Monday: Bean and Rice Burritos, with either pinto beans or black beans. My husband is actually the one who first got me started in eating bean burritos. My children absolutely love them, and my daughter asked if we could have them today, so we did!

Tuesday: Minestrone Soup, using white beans and kidney beans. French Bread at .25 a loaf makes a wonderful accompaniment. This is a great place to throw in some zucchini in summer or potatoes in winter. This is my children’s favorite soup, and we usually eat it once a week. It’s not a meal that my husband cares for, however, so you’re more likely to see it on my lunch menus than my dinner menus. Just because your husband may not like a particular meal doesn’t mean it has to be eliminated from the menu. Just move it to lunch.

Black Bean Burgers 540

Wednesday: Black Bean Burgers. I like these with tomatoes from the garden when I have them. Don’t only think ketchup; these are fantastic with some barbecue sauce or some homemade steak sauce. A side of homemade pickles and oven-baked fries can round out the meal. Eating from your pantry? Have applesauce instead of fries.

Thursday: Rosemary White Bean Soup, or, if you have a bit more in your budget, have Pasta e Fagioli instead. Rosemary Olive Oil Bread at .30 a loaf is a nice addition to the meal. Fruit Salad makes a refreshing dessert.
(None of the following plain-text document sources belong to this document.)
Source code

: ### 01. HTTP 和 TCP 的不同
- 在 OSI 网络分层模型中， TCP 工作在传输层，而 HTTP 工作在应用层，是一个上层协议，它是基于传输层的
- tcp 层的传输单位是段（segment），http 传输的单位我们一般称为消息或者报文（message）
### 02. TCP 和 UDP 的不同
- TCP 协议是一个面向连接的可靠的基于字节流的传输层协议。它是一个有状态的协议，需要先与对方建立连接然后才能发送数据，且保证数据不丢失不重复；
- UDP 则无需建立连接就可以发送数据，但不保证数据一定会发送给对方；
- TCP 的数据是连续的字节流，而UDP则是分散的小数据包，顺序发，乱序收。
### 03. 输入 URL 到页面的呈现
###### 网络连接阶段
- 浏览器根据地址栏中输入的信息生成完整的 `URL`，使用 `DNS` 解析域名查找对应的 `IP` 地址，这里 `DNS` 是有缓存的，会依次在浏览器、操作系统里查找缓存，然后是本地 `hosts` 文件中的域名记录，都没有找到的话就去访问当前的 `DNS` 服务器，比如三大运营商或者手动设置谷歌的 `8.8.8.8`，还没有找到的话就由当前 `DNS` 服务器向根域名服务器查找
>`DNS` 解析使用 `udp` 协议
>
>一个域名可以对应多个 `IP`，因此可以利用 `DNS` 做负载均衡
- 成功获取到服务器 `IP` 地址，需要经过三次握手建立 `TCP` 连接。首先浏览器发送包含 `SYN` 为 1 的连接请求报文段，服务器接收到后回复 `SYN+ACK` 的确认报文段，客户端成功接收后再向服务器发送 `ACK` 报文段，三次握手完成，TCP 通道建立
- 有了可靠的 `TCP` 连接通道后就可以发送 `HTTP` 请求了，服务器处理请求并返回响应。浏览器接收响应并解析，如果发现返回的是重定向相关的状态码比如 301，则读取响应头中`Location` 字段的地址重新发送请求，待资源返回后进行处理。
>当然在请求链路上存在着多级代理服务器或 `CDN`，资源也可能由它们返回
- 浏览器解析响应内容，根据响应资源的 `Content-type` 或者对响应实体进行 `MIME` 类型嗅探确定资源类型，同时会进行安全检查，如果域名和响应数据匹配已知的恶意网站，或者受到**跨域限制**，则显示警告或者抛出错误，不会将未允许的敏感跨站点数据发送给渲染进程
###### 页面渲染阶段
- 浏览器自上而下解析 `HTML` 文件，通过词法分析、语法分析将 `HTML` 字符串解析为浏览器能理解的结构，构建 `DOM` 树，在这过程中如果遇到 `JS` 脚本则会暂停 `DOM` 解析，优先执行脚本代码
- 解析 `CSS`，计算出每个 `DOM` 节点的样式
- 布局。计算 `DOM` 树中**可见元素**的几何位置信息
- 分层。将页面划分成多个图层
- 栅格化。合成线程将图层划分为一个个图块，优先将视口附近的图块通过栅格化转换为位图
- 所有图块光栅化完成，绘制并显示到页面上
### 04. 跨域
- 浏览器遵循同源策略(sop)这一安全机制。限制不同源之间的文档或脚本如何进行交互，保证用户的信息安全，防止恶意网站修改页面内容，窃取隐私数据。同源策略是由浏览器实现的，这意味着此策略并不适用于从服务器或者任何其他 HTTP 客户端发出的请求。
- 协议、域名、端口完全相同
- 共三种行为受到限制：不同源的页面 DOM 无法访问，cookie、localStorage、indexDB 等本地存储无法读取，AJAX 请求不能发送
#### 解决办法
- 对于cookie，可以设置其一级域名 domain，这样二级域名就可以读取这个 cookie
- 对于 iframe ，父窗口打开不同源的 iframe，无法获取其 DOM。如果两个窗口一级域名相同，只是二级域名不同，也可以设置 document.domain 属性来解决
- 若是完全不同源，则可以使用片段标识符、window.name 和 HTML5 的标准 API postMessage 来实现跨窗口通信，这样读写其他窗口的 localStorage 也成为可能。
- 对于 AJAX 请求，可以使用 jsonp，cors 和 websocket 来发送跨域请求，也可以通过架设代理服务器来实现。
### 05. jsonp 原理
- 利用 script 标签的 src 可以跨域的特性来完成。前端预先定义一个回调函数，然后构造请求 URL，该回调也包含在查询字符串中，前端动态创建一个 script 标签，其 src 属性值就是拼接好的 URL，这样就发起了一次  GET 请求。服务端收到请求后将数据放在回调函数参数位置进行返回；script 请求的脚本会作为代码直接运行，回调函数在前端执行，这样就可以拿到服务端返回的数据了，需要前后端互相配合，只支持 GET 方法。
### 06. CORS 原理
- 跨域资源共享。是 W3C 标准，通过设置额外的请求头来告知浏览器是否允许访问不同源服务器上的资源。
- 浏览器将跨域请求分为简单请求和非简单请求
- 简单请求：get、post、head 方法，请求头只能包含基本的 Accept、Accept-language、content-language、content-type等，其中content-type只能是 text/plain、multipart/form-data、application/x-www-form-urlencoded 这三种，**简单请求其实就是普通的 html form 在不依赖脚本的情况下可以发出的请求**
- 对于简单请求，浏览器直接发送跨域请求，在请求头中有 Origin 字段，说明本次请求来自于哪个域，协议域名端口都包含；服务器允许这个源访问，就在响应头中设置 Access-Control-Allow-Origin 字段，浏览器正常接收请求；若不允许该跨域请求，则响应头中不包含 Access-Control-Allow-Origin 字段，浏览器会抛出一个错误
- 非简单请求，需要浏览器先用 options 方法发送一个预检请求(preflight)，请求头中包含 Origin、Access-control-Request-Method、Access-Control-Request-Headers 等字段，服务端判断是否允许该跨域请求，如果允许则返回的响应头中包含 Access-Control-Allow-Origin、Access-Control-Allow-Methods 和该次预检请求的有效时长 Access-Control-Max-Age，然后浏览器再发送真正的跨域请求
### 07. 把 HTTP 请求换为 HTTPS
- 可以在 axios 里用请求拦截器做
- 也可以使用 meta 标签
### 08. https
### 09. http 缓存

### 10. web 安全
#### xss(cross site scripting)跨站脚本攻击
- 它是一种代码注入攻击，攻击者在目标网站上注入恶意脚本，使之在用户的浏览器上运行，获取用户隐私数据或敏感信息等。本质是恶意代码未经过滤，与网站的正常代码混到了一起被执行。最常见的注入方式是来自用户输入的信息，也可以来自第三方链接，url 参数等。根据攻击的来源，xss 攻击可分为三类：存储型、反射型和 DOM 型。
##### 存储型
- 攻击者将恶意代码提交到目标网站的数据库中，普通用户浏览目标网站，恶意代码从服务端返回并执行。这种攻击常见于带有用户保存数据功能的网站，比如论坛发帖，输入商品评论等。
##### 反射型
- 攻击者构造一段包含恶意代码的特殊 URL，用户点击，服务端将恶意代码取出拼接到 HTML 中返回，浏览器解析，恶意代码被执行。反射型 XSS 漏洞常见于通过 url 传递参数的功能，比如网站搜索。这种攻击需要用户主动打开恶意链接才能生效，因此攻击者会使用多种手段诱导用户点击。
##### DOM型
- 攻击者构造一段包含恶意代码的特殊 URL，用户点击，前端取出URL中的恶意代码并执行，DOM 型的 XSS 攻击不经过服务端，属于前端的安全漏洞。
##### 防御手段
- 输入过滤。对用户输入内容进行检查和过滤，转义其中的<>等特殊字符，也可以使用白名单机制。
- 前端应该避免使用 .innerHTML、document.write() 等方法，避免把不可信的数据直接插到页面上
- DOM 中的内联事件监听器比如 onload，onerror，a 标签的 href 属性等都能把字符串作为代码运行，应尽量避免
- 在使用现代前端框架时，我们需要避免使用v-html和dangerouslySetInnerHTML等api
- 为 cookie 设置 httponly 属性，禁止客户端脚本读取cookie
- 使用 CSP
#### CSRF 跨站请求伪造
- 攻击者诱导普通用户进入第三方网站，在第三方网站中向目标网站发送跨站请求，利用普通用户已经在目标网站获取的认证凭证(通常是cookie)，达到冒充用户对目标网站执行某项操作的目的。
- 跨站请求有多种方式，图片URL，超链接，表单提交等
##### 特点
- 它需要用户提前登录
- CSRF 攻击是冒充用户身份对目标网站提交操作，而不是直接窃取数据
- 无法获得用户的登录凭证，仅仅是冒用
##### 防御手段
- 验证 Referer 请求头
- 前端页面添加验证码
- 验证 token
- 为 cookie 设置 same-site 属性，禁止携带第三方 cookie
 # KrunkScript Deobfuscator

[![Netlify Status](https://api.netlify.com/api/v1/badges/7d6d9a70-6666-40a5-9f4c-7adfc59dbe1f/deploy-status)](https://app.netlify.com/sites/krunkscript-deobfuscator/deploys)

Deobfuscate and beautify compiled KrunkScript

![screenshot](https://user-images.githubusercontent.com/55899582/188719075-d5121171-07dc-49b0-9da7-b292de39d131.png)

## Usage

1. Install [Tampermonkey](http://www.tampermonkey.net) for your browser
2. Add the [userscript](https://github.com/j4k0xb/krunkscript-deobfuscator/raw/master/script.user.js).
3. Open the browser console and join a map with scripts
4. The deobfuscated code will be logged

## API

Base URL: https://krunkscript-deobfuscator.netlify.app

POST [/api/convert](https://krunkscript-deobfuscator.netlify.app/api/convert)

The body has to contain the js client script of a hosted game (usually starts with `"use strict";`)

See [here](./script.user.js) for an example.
Friday: Stir Fry. Make it meatless and use sprouted mung beans and/ or sprouted lentils (start sprouting them on Monday for Friday’s dinner). In summer I’ll make this with Swiss chard from the garden. If I have bell peppers, those go in too. In fall I’ll include celery when it goes on sale. In the spring, I use sugar snap peas from the garden.

Saturday: Lentil Tacos. Lentils cook up quickly, making this a fast meal. I use tomatoes from the garden when I have them, and if I can buy lettuce in summer I’ll buy lettuce for this, since it doesn’t grow here past May. In fall we’ll have lettuce again, and come late November/Early December it cools off for tomatoes again, so we’ll have both lettuce and tomatoes from the garden then. Depending on when our first frost comes (anywhere from Mid-November to mid-December), we’ll either have tomatoes picked fresh from the garden or ripening indoors from being picked green.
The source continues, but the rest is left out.